This year’s event, at the Edinburgh International Conference Centre in May, hosted more than 200 investors and in excess of 250 start-ups, with more than £70 million being sought. Names presenting included Cally Russell of shopping app Mallzee and Rebecca Pick of personal safety alarm start-up Pick Protection, while Callum Murray, chief executive of Leith-based legal software specialist Amiqus, won Pitch of The Day.

Also featured in conversation were Duncan Logan, founder and chief executive of RocketSpace, whose alumni include Spotify and Uber, and Aberdeen Asset Management chief Martin Gilbert, who discussed his career and the firm’s £11 billion merger with Standard Life.

Ewing says EIE is the largest tech investor showcase outside London, “a flagship event for Scotland showcasing the best of Scotland’s tech, attracting amazing speakers and a significant audience”.

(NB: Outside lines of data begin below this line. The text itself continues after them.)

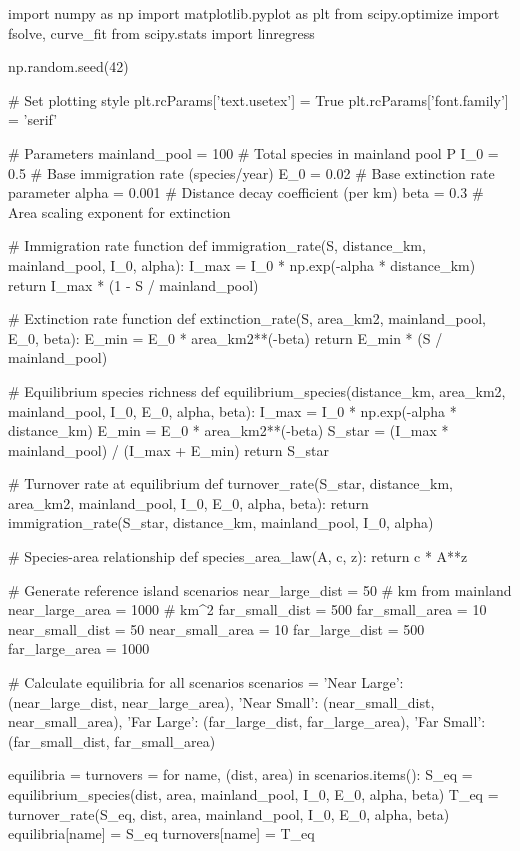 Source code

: \documentclass[a4paper, 11pt]{article}
\begin{document}
\begin{pycode}
import numpy as np
import matplotlib.pyplot as plt
from scipy.optimize import fsolve, curve_fit
from scipy.stats import linregress

np.random.seed(42)

# Set plotting style
plt.rcParams['text.usetex'] = True
plt.rcParams['font.family'] = 'serif'

# Parameters
mainland_pool = 100  # Total species in mainland pool P
I_0 = 0.5           # Base immigration rate (species/year)
E_0 = 0.02          # Base extinction rate parameter
alpha = 0.001       # Distance decay coefficient (per km)
beta = 0.3          # Area scaling exponent for extinction

# Immigration rate function
def immigration_rate(S, distance_km, mainland_pool, I_0, alpha):
    I_max = I_0 * np.exp(-alpha * distance_km)
    return I_max * (1 - S / mainland_pool)

# Extinction rate function
def extinction_rate(S, area_km2, mainland_pool, E_0, beta):
    E_min = E_0 * area_km2**(-beta)
    return E_min * (S / mainland_pool)

# Equilibrium species richness
def equilibrium_species(distance_km, area_km2, mainland_pool, I_0, E_0, alpha, beta):
    I_max = I_0 * np.exp(-alpha * distance_km)
    E_min = E_0 * area_km2**(-beta)
    S_star = (I_max * mainland_pool) / (I_max + E_min)
    return S_star

# Turnover rate at equilibrium
def turnover_rate(S_star, distance_km, area_km2, mainland_pool, I_0, E_0, alpha, beta):
    return immigration_rate(S_star, distance_km, mainland_pool, I_0, alpha)

# Species-area relationship
def species_area_law(A, c, z):
    return c * A**z

# Generate reference island scenarios
near_large_dist = 50    # km from mainland
near_large_area = 1000  # km^2
far_small_dist = 500
far_small_area = 10
near_small_dist = 50
near_small_area = 10
far_large_dist = 500
far_large_area = 1000

# Calculate equilibria for all scenarios
scenarios = {
    'Near Large': (near_large_dist, near_large_area),
    'Near Small': (near_small_dist, near_small_area),
    'Far Large': (far_large_dist, far_large_area),
    'Far Small': (far_small_dist, far_small_area)
}

equilibria = {}
turnovers = {}
for name, (dist, area) in scenarios.items():
    S_eq = equilibrium_species(dist, area, mainland_pool, I_0, E_0, alpha, beta)
    T_eq = turnover_rate(S_eq, dist, area, mainland_pool, I_0, E_0, alpha, beta)
    equilibria[name] = S_eq
    turnovers[name] = T_eq


\end{pycode}
\end{document}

There were in excess of 800 attendees this year, “which was a significant achievement given that this was the first year we were transitioning to a pay-to-attend model”.

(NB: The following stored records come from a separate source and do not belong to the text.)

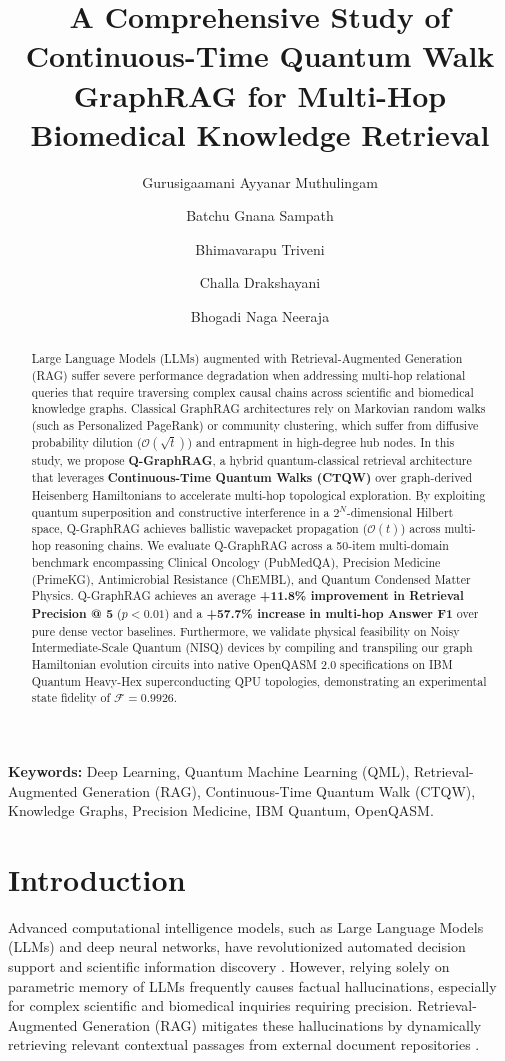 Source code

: \documentclass[11pt,a4paper]{article}
\title{\textbf{A Comprehensive Study of Continuous-Time Quantum Walk GraphRAG for Multi-Hop Biomedical Knowledge Retrieval}}
\author[1*]{Gurusigaamani Ayyanar Muthulingam}
\author[1$\dagger$]{Batchu Gnana Sampath}
\author[1$\dagger$]{Bhimavarapu Triveni}
\author[1$\dagger$]{Challa Drakshayani}
\author[1$\dagger$]{Bhogadi Naga Neeraja}
\affil[1]{Department of Computer Science and Engineering, Kalasalingam Academy of Research and Education, Krishnankovil, Tamil Nadu, 626126, India.}
\affil[*]{Corresponding author: \texttt{gurusigaamani@klu.ac.in}}
\affil[$\dagger$]{These authors contributed equally to this work.}
\date{}
\begin{document}
\maketitle

\begin{abstract}
Large Language Models (LLMs) augmented with Retrieval-Augmented Generation (RAG) suffer severe performance degradation when addressing multi-hop relational queries that require traversing complex causal chains across scientific and biomedical knowledge graphs. Classical GraphRAG architectures rely on Markovian random walks (such as Personalized PageRank) or community clustering, which suffer from diffusive probability dilution ($\mathcal{O}(\sqrt{t})$) and entrapment in high-degree hub nodes. In this study, we propose \textbf{Q-GraphRAG}, a hybrid quantum-classical retrieval architecture that leverages \textbf{Continuous-Time Quantum Walks (CTQW)} over graph-derived Heisenberg Hamiltonians to accelerate multi-hop topological exploration. By exploiting quantum superposition and constructive interference in a $2^N$-dimensional Hilbert space, Q-GraphRAG achieves ballistic wavepacket propagation ($\mathcal{O}(t)$) across multi-hop reasoning chains. We evaluate Q-GraphRAG across a 50-item multi-domain benchmark encompassing Clinical Oncology (PubMedQA), Precision Medicine (PrimeKG), Antimicrobial Resistance (ChEMBL), and Quantum Condensed Matter Physics. Q-GraphRAG achieves an average \textbf{+11.8\% improvement in Retrieval Precision @ 5} ($p < 0.01$) and a \textbf{+57.7\% increase in multi-hop Answer F1} over pure dense vector baselines. Furthermore, we validate physical feasibility on Noisy Intermediate-Scale Quantum (NISQ) devices by compiling and transpiling our graph Hamiltonian evolution circuits into native OpenQASM 2.0 specifications on IBM Quantum Heavy-Hex superconducting QPU topologies, demonstrating an experimental state fidelity of $\mathcal{F} = 0.9926$.
\end{abstract}

\textbf{Keywords:} Deep Learning, Quantum Machine Learning (QML), Retrieval-Augmented Generation (RAG), Continuous-Time Quantum Walk (CTQW), Knowledge Graphs, Precision Medicine, IBM Quantum, OpenQASM.

\section{Introduction}
Advanced computational intelligence models, such as Large Language Models (LLMs) and deep neural networks, have revolutionized automated decision support and scientific information discovery \cite{lewis2020retrieval}. However, relying solely on parametric memory of LLMs frequently causes factual hallucinations, especially for complex scientific and biomedical inquiries requiring precision. Retrieval-Augmented Generation (RAG) mitigates these hallucinations by dynamically retrieving relevant contextual passages from external document repositories \cite{edge2024graphrag}.
\end{document}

One of EIE’s first successes was Edinburgh-founded fantasy sports operator FanDuel, which has since achieved “unicorn” status as a tech firm reaching the $1bn valuation threshold. “We’re quite happy with that one,” says Ewing.

The success of that business and travel search engine Skyscanner, a fellow unicorn that was last year snapped up in a £1.4bn takeover deal by a Chinese peer, have certainly put Scotland’s tech sector centre stage.

Industry body ScotlandIS found in its 2017 survey of the tech sector that despite broader economic uncertainty, and the Scottish economy lagging behind the UK’s, 82 per cent of businesses expected sales to increase this year.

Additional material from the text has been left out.